Porosity, incomplete fusion, and solidification cracks are frequently encountered defects in narrow gap laser welding. How to effectively inhibit welding defects while significantly improving welding efficiency has become the key technical challenge of narrow gap laser welding. In this paper, a new method of high-efficiency narrow gap dual-beam laser welding utilizing laser plume energy radiation to achieve "quasi-hot wire" filling is proposed. The solidification behavior of the molten pool was controlled by dual-beam to realize the reliable suppression of welding solidification cracks. The wire feeding speed and stability of the filler wire were improved by developing a high temperature resistant tungsten wire feeding nozzle. The "quasi-hot wire" filling was realized by the heating effect of laser plume energy radiation on the tungsten wire feeding nozzle. The wire feeding stability, thermal radiation characteristics, laser plume characteristics and weld formation during the welding process were studied. The high-efficiency welding of 120 mm high-strength steel was realized and the micro-structure and mechanical properties of the joints were tested and analyzed.
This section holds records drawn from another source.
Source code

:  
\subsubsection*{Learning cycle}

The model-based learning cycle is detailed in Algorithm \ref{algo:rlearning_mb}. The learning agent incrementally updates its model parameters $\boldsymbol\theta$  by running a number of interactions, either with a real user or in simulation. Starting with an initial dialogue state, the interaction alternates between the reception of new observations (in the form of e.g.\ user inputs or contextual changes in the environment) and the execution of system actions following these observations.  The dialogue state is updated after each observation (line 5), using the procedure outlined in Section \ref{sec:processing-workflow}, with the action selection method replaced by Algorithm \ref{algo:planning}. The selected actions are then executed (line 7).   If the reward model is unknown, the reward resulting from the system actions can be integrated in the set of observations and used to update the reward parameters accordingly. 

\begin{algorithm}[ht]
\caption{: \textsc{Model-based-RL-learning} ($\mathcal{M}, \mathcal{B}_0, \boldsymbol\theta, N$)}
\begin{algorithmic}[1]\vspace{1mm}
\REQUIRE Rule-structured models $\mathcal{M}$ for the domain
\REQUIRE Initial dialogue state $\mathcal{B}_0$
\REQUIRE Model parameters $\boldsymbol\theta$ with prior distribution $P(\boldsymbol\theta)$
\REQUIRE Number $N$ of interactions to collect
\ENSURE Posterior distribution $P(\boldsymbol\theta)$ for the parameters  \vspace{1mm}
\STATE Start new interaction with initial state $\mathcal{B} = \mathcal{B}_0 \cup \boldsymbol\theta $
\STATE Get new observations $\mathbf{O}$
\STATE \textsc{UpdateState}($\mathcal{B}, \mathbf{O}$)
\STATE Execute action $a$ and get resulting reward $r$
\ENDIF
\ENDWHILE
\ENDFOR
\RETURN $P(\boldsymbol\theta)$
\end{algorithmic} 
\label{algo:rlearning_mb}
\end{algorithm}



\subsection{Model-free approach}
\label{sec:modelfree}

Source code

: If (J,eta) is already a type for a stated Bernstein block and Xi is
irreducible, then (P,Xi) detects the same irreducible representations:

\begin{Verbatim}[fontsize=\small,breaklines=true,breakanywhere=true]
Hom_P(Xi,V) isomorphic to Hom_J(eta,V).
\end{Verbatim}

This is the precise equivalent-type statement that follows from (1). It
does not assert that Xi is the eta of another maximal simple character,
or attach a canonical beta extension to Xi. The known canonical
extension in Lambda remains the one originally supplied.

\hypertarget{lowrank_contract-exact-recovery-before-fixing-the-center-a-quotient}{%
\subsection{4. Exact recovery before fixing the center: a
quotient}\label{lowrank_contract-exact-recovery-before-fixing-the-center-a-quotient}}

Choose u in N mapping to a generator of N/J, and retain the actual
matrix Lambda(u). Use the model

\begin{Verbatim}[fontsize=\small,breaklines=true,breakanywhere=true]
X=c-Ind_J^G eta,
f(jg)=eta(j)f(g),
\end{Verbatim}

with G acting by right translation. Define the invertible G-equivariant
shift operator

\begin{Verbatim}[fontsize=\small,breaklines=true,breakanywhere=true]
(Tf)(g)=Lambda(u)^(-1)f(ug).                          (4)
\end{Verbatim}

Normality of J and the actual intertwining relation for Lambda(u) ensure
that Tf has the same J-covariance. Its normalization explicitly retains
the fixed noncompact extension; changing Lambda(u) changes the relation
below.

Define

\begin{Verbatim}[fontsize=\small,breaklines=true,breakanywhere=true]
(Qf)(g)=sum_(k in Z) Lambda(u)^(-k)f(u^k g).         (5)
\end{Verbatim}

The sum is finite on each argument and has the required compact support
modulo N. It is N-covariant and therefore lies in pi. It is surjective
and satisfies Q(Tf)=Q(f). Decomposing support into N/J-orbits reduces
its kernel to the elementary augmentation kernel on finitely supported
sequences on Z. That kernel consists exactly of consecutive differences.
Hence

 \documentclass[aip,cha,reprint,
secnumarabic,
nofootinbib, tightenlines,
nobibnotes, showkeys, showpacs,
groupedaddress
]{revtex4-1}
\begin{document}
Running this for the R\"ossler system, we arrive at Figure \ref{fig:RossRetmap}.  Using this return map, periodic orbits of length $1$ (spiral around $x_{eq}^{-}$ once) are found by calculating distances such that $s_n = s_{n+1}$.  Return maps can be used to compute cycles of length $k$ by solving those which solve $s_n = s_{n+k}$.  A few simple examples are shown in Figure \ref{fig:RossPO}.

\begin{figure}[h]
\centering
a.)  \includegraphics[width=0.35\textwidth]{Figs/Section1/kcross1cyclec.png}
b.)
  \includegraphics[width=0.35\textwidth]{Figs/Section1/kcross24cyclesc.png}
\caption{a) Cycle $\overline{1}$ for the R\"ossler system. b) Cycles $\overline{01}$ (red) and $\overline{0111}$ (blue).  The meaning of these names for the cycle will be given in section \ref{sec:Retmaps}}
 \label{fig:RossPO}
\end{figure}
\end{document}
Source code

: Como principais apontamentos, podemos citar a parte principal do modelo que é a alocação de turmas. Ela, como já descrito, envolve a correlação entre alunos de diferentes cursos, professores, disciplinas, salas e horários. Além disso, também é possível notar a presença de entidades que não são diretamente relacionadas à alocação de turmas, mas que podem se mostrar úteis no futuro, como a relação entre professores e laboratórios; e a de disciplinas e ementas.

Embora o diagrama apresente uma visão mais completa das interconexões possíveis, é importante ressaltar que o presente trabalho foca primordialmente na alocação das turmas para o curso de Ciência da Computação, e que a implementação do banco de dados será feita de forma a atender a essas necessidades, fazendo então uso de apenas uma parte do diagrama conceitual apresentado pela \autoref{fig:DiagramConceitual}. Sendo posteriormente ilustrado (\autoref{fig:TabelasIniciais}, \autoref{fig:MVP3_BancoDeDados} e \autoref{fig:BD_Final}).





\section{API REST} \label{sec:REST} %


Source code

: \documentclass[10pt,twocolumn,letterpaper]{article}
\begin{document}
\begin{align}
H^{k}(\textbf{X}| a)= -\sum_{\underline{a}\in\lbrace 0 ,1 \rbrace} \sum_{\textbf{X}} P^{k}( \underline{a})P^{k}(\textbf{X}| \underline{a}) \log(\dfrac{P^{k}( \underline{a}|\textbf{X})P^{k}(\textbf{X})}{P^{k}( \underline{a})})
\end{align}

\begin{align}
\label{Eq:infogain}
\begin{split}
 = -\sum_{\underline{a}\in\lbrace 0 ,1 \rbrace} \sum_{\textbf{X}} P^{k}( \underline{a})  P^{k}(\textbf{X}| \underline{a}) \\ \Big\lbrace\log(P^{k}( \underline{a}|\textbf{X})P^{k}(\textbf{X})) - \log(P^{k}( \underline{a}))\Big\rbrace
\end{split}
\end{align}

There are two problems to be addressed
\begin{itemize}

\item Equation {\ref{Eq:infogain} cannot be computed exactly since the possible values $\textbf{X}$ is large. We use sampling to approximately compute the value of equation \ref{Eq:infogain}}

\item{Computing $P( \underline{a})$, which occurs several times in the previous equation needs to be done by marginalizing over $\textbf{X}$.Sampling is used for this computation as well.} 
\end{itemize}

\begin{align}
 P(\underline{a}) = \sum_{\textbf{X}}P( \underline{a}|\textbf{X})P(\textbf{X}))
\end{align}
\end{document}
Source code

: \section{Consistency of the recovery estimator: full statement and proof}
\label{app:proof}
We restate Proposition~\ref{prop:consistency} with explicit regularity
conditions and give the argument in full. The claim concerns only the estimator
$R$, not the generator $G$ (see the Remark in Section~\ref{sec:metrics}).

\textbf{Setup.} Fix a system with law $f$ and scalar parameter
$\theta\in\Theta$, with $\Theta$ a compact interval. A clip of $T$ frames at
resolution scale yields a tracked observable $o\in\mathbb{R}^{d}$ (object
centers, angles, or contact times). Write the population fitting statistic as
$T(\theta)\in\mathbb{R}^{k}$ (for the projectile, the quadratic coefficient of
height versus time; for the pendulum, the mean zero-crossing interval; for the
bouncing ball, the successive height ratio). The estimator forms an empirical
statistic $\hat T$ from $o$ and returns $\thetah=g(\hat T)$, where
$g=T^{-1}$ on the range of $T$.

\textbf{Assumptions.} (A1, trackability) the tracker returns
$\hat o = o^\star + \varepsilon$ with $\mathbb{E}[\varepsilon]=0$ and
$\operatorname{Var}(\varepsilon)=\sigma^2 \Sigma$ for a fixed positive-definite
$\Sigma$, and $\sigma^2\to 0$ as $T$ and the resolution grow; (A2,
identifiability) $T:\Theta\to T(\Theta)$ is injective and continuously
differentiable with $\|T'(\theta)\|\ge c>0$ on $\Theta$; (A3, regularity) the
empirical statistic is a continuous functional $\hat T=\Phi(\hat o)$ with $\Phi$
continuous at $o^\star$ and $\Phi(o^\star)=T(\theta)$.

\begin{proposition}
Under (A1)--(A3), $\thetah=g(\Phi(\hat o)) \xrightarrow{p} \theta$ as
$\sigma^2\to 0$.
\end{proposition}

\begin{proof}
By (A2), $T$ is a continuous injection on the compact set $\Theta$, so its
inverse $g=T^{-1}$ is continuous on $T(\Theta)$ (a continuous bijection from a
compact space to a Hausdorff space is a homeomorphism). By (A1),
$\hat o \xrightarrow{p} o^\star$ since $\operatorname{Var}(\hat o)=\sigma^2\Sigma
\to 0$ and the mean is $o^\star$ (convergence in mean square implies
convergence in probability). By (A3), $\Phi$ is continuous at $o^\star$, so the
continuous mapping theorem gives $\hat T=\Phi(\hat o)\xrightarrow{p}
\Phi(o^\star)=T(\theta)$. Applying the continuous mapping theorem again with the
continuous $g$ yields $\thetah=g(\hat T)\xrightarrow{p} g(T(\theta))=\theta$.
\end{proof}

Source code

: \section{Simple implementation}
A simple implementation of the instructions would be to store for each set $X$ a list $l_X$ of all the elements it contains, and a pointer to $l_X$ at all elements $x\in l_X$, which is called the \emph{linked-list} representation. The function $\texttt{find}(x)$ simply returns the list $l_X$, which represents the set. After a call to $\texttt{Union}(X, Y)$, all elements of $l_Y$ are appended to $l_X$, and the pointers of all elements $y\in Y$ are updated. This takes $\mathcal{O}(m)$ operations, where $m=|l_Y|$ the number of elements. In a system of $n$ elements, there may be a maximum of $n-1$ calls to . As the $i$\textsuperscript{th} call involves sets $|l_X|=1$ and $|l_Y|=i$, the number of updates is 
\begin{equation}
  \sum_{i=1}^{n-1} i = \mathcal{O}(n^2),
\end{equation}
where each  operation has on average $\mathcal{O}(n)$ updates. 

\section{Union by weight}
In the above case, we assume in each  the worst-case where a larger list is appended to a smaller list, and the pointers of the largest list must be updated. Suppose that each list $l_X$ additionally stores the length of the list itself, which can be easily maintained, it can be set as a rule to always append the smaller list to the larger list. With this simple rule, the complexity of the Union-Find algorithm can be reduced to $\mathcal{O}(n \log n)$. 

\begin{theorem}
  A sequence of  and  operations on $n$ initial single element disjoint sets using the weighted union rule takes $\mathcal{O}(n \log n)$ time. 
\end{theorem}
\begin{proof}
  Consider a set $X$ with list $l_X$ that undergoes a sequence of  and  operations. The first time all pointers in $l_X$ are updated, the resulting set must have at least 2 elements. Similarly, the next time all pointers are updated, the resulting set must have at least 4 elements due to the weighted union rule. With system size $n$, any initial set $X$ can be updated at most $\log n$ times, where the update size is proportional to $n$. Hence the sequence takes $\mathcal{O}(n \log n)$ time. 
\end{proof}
The results showed that the method could effectively suppress the defects of porosity, incomplete fusion and solidification cracks in narrow gap laser welding. Compared with the traditional narrow gap laser welding (NGLW), the laser power was reduced by 10%. The welding speed was doubled, and the wire filling efficiency was increased by more than 1 time. The mechanical properties of the welded joint were comparable to those of the traditional narrow gap welded joints, which solved the prominent contradiction between the quality and efficiency of narrow gap laser welding of thick-wall components.